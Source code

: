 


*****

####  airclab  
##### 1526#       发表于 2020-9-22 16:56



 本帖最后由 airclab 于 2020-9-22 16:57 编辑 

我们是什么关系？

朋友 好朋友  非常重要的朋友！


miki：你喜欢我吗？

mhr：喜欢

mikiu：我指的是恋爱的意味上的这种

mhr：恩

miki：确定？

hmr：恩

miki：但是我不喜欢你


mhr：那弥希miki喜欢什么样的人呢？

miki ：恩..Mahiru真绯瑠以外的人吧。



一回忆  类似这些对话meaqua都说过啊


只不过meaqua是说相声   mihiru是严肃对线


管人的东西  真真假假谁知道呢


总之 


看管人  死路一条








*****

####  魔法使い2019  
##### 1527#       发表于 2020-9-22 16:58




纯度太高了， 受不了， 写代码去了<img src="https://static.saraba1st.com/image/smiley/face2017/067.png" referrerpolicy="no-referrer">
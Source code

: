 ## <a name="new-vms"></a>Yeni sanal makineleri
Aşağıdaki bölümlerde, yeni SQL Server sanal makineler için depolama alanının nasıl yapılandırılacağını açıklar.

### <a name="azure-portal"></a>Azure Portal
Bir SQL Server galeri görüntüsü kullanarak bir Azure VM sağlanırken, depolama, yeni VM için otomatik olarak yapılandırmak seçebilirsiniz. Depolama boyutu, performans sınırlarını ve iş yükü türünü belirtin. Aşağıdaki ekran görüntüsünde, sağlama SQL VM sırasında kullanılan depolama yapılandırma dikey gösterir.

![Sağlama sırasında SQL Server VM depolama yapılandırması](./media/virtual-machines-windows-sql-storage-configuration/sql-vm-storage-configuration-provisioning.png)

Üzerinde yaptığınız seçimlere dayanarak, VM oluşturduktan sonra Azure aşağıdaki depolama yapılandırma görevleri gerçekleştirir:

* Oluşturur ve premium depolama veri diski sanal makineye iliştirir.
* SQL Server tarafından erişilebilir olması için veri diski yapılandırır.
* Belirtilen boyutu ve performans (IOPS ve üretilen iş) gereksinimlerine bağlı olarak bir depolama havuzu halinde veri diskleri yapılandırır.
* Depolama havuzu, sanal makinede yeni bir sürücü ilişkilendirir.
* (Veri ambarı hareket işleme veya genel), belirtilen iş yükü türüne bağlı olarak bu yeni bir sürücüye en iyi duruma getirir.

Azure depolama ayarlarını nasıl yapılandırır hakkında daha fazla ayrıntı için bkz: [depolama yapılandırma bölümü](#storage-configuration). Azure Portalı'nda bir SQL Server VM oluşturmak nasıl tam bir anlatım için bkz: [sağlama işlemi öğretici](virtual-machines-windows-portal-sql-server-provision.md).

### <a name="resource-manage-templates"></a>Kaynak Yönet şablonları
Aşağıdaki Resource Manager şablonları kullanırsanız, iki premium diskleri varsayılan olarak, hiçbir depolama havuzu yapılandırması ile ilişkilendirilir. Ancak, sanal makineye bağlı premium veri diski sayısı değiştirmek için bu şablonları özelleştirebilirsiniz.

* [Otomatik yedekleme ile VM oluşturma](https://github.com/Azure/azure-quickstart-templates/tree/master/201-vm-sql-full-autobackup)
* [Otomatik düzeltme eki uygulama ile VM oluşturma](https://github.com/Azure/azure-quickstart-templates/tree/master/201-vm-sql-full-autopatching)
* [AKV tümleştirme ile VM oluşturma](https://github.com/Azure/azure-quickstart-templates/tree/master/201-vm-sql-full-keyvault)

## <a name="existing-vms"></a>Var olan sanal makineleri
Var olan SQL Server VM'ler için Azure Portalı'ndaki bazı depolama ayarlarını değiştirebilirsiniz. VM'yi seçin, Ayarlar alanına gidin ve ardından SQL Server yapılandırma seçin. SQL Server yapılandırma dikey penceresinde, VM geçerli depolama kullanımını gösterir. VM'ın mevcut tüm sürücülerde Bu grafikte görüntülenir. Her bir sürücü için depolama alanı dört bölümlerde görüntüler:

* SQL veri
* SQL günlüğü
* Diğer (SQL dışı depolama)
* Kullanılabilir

• [To do]: Copy from the entries only those lines that hold the word "diskleri".

• [Solution]:
* Belirtilen boyutu ve performans (IOPS ve üretilen iş) gereksinimlerine bağlı olarak bir depolama havuzu halinde veri diskleri yapılandırır.
Aşağıdaki Resource Manager şablonları kullanırsanız, iki premium diskleri varsayılan olarak, hiçbir depolama havuzu yapılandırması ile ilişkilendirilir. Ancak, sanal makineye bağlı premium veri diski sayısı değiştirmek için bu şablonları özelleştirebilirsiniz.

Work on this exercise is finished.